Wednesday, September 30, 2020

Pre-Addendum to Self-Care

 The title is referring to the fact that although this is a succeeding text to the prior post, it will precede it on this page.

A friend of mine complained that I didn't provide enough of a model for how one should hone one's own sense of self-worth.  She wants to think about things before they happen, maybe practice it in her own mind, but life doesn't often provide us with that opportunity.  Our lessons are usually thrust upon us unawares. Besides, I thought I'd done a pretty good job of using a real-life example: conflict with others.  Who isn't familiar with that?  And if you aren't, you soon will be.

To a certain extent, a sense of self-worth is earned slowly through the many tests of a lifetime.  It's kind of a side-effect of time and maturity.

What I didn't explain was how one affirms oneself, thinking that these are things one learns for oneself, in one's own way.

I think one learns to affirm oneself by taking one's stand upon what is within rather than looking outside of oneself, or to other people, to set one's course.  Our friends, and sometimes our frenemies, are often helpful in mirroring back to us our own false reads upon a situation or set of circumstances.  But eventually the time will arrive when one's internal sense of what is right in a certain instance -- what is right for us, in other words -- will be at odds with the opinions of those upon whom we might otherwise rely.  In the end, it is your own sense of judgement which has to steer your ship.  It isn't so much about being "right" in an objective sense -- if there truly is any such thing -- as it is a matter of personal self-knowledge and self-honesty.  The day comes when you can no longer make excuses for yourself.  You must live by your own light, go your own way, or lose yourself along another's.

It's a balancing act between your head and your heart.  If you seek to live by your head alone, i.e., by logic, then good luck with your life.  Our hearts don't really lead us astray.  It's our identification with our desires and the belief that their fulfillment is "happiness" that is really the crux of the issue.  We presume that the satisfaction of desire, winning our desired end, will result in what we call "happiness."  It's the curse of Western culture.

Ten years ago I wrote thirty pages about desire on a blog, deconstructing it for myself.  Desire does tend to lead us into learning, but often it's painful learning.  Besides, desires are endless.  They never end.  They're never truly sated.  As the Buddha noted, either you suffer through their fulfillment, which is necessarily temporary, or the pangs of the longing of unfulfillment creates suffering, or one's focus and energy is depleted in an endless round of seeking, suffering, or satiation which never ends.  Then you're nothing more than a hamster in a wheel, chasing desire, running like hell and never getting anywhere.

I only mention this because people sometimes confuse their desires with the promptings of their heart.
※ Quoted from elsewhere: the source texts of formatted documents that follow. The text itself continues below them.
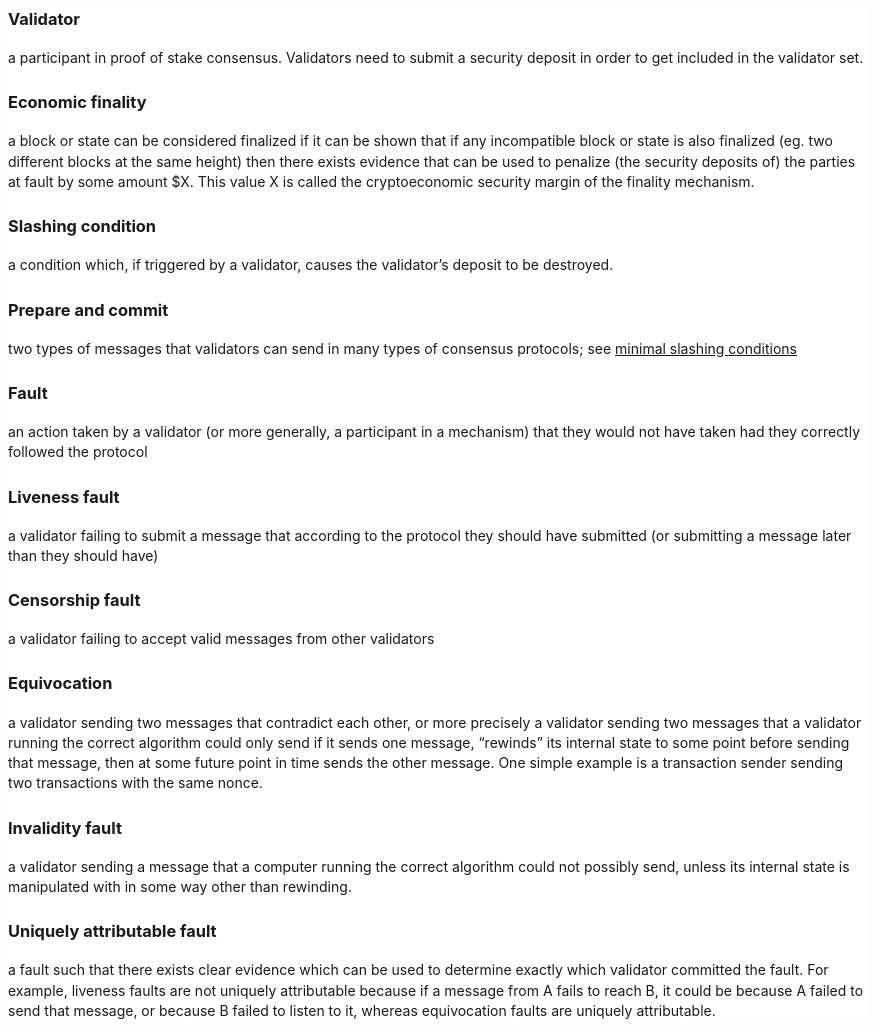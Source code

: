 ### Validator

a participant in proof of stake consensus. Validators need to submit a security deposit in order to get included in the validator set.

### Economic finality

a block or state can be considered finalized if it can be shown that if any incompatible block or state is also finalized (eg. two different blocks at the same height) then there exists evidence that can be used to penalize (the security deposits of) the parties at fault by some amount \$X. This value X is called the cryptoeconomic security margin of the finality mechanism.

### Slashing condition

a condition which, if triggered by a validator, causes the validator’s deposit to be destroyed.

### Prepare and commit

two types of messages that validators can send in many types of consensus protocols; see [minimal slashing conditions](https://medium.com/@VitalikButerin/minimal-slashing-conditions-20f0b500fc6c)

### Fault

an action taken by a validator (or more generally, a participant in a mechanism) that they would not have taken had they correctly followed the protocol

### Liveness fault

a validator failing to submit a message that according to the protocol they should have submitted (or submitting a message later than they should have)

### Censorship fault

a validator failing to accept valid messages from other validators

### Equivocation

a validator sending two messages that contradict each other, or more precisely a validator sending two messages that a validator running the correct algorithm could only send if it sends one message, “rewinds” its internal state to some point before sending that message, then at some future point in time sends the other message. One simple example is a transaction sender sending two transactions with the same nonce.

### Invalidity fault

a validator sending a message that a computer running the correct algorithm could not possibly send, unless its internal state is manipulated with in some way other than rewinding.

### Uniquely attributable fault

a fault such that there exists clear evidence which can be used to determine exactly which validator committed the fault. For example, liveness faults are not uniquely attributable because if a message from A fails to reach B, it could be because A failed to send that message, or because B failed to listen to it, whereas equivocation faults are uniquely attributable.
Don't.  The voice of the heart differs from that of desire.  Desire is insidious.  The voice of the heart is quieter, more subtle.  Unless you choose to ignore your heart's directional signal, in which case, sooner or later, the promptings of your own heart will be screaming at you.
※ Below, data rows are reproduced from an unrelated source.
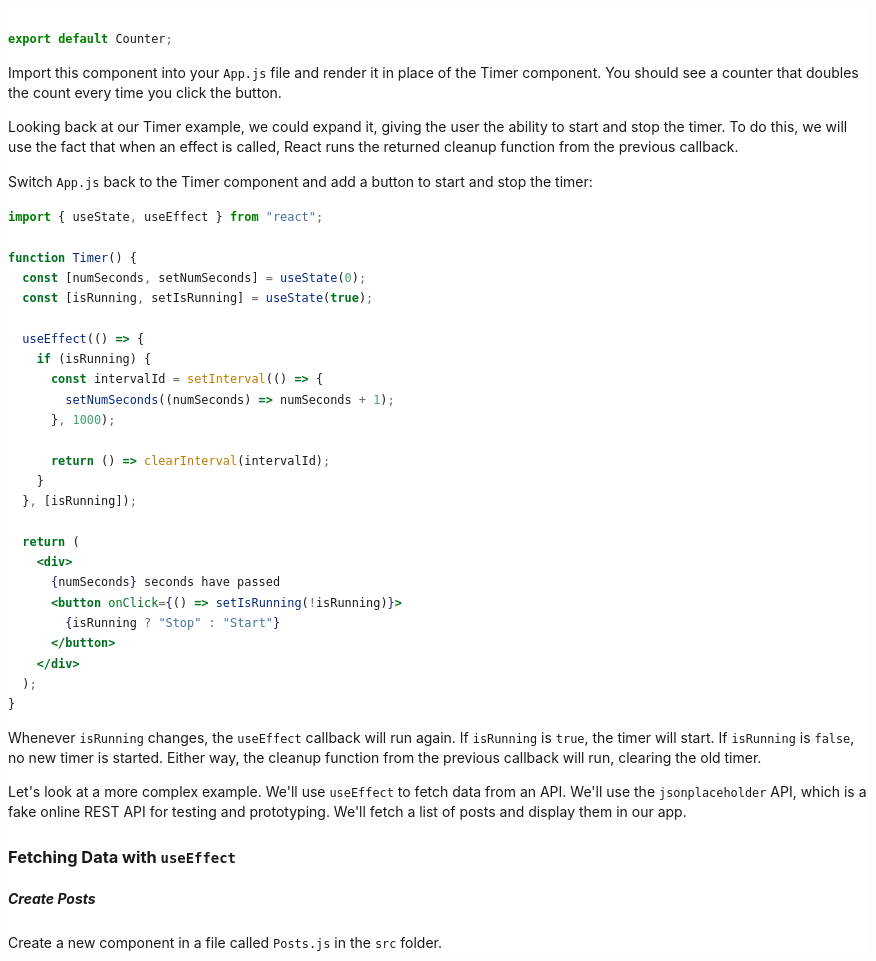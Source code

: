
 ```jsx

export default Counter;
```

Import this component into your `App.js` file and render it in place of the Timer component. You should see a counter that doubles the count every time you click the button.

Looking back at our Timer example, we could expand it, giving the user the ability to start and stop the timer. To do this, we will use the fact that when an effect is called, React runs the returned cleanup function from the previous callback.

Switch `App.js` back to the Timer component and add a button to start and stop the timer:

```jsx
import { useState, useEffect } from "react";

function Timer() {
  const [numSeconds, setNumSeconds] = useState(0);
  const [isRunning, setIsRunning] = useState(true);

  useEffect(() => {
    if (isRunning) {
      const intervalId = setInterval(() => {
        setNumSeconds((numSeconds) => numSeconds + 1);
      }, 1000);

      return () => clearInterval(intervalId);
    }
  }, [isRunning]);

  return (
    <div>
      {numSeconds} seconds have passed
      <button onClick={() => setIsRunning(!isRunning)}>
        {isRunning ? "Stop" : "Start"}
      </button>
    </div>
  );
}
```

Whenever `isRunning` changes, the `useEffect` callback will run again. If `isRunning` is `true`, the timer will start. If `isRunning` is `false`, no new timer is started. Either way, the cleanup function from the previous callback will run, clearing the old timer.

Let's look at a more complex example. We'll use `useEffect` to fetch data from an API. We'll use the `jsonplaceholder` API, which is a fake online REST API for testing and prototyping. We'll fetch a list of posts and display them in our app.

### Fetching Data with `useEffect`

##### Create Posts

Create a new component in a file called `Posts.js` in the `src` folder.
You can numb your heart, if you try.  You can ignore it by an act of will (read: ego).  But then you're in a boat adrift without a paddle.  Because the apparent opposition between the head and the heart occurs when the function of one is encroaching upon the respective territory of the other.
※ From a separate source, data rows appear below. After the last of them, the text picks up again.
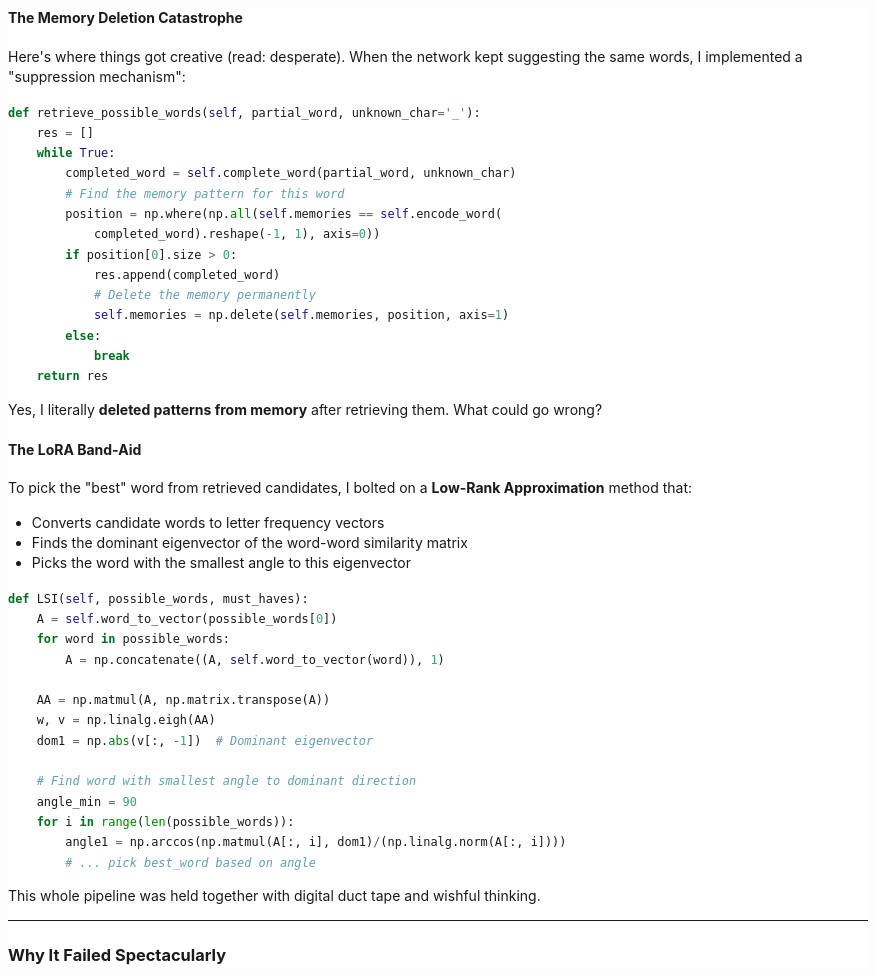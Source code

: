 #### The Memory Deletion Catastrophe

Here's where things got creative (read: desperate). When the network kept suggesting the same words, I implemented a "suppression mechanism":

```python
def retrieve_possible_words(self, partial_word, unknown_char='_'):
    res = []
    while True:
        completed_word = self.complete_word(partial_word, unknown_char)
        # Find the memory pattern for this word
        position = np.where(np.all(self.memories == self.encode_word(
            completed_word).reshape(-1, 1), axis=0))
        if position[0].size > 0:
            res.append(completed_word)
            # Delete the memory permanently
            self.memories = np.delete(self.memories, position, axis=1)
        else:
            break
    return res
```

Yes, I literally **deleted patterns from memory** after retrieving them. What could go wrong?

#### The LoRA Band-Aid

To pick the "best" word from retrieved candidates, I bolted on a **Low-Rank Approximation** method that:
- Converts candidate words to letter frequency vectors
- Finds the dominant eigenvector of the word-word similarity matrix  
- Picks the word with the smallest angle to this eigenvector

```python
def LSI(self, possible_words, must_haves):
    A = self.word_to_vector(possible_words[0])
    for word in possible_words:
        A = np.concatenate((A, self.word_to_vector(word)), 1)
    
    AA = np.matmul(A, np.matrix.transpose(A))
    w, v = np.linalg.eigh(AA)
    dom1 = np.abs(v[:, -1])  # Dominant eigenvector
    
    # Find word with smallest angle to dominant direction
    angle_min = 90
    for i in range(len(possible_words)):
        angle1 = np.arccos(np.matmul(A[:, i], dom1)/(np.linalg.norm(A[:, i])))
        # ... pick best_word based on angle
```

This whole pipeline was held together with digital duct tape and wishful thinking.

---

### Why It Failed Spectacularly


[^1]: This is proved to be inaccurate to depict how neurons works irl, example when you sit down/ stand up, there'll be 2 seperate pathways of neurons to strengthen. For further reading, please consider [a explanation video of Artem Kirsanov on "Brain's Hidden Learning Limits"](https://www.youtube.com/watch?v=Ay3_D7VgzZs). 
[^2]: The fact that neurons don't wait for other neurons to fire at the same time as they're constantly firing and transmiting information in realtime. The scope of temporal encoding unfortunately isn't implemented in this project tho. 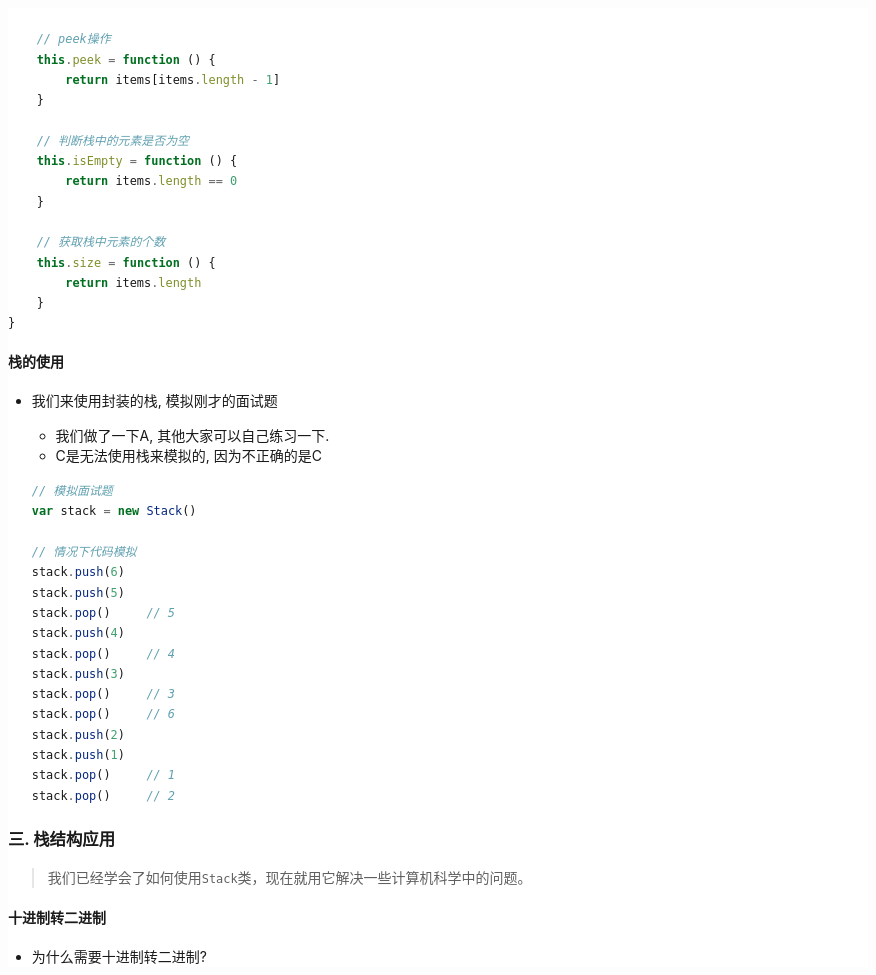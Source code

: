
   ```javascript
  
      // peek操作
      this.peek = function () {
          return items[items.length - 1]
      }
  
      // 判断栈中的元素是否为空
      this.isEmpty = function () {
          return items.length == 0
      }
  
      // 获取栈中元素的个数
      this.size = function () {
          return items.length
      }
  }
  ```

#### 栈的使用

- 我们来使用封装的栈, 模拟刚才的面试题

  - 我们做了一下A, 其他大家可以自己练习一下.
  - C是无法使用栈来模拟的, 因为不正确的是C

  

  ```javascript
  // 模拟面试题
  var stack = new Stack()
  
  // 情况下代码模拟
  stack.push(6)
  stack.push(5)
  stack.pop()     // 5
  stack.push(4)
  stack.pop()     // 4
  stack.push(3)
  stack.pop()     // 3
  stack.pop()     // 6
  stack.push(2)
  stack.push(1)
  stack.pop()     // 1
  stack.pop()     // 2
  ```

### 三. 栈结构应用

> 我们已经学会了如何使用`Stack`类，现在就用它解决一些计算机科学中的问题。

#### 十进制转二进制

- 为什么需要十进制转二进制?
Your heart tells you what is important in life.  What is most important to you, personally.  Your hopes, dreams, wishes, ideals.  Your head tells you how to get there.  That's the order, and you can't reverse it without throwing your entire life into an uproar.

Heart leads, head follows.  Heart sites the goal, head helps determine the way.  Heart is the "why" and the "what."  Head is the "how."  Lead with your heart, and let your head support that.

That's a basic premise for determining how to take your stand upon the truth within.  Your heart must recognize what that truth is for you.  Your head can't do that.  The head at best can be cleverly selfish when it encroaches upon the sphere of the heart.

So, when I said you must affirm yourself in the previous post, what I meant was that you must first ascertain, and then follow -- despite the clamor of the voices of others -- the truth within, the voice of your own heart,  and you must pursue that course if your life is to truly be your own.

Don't let go of that internal gyroscope -- which you must feel -- or else you really will be lost.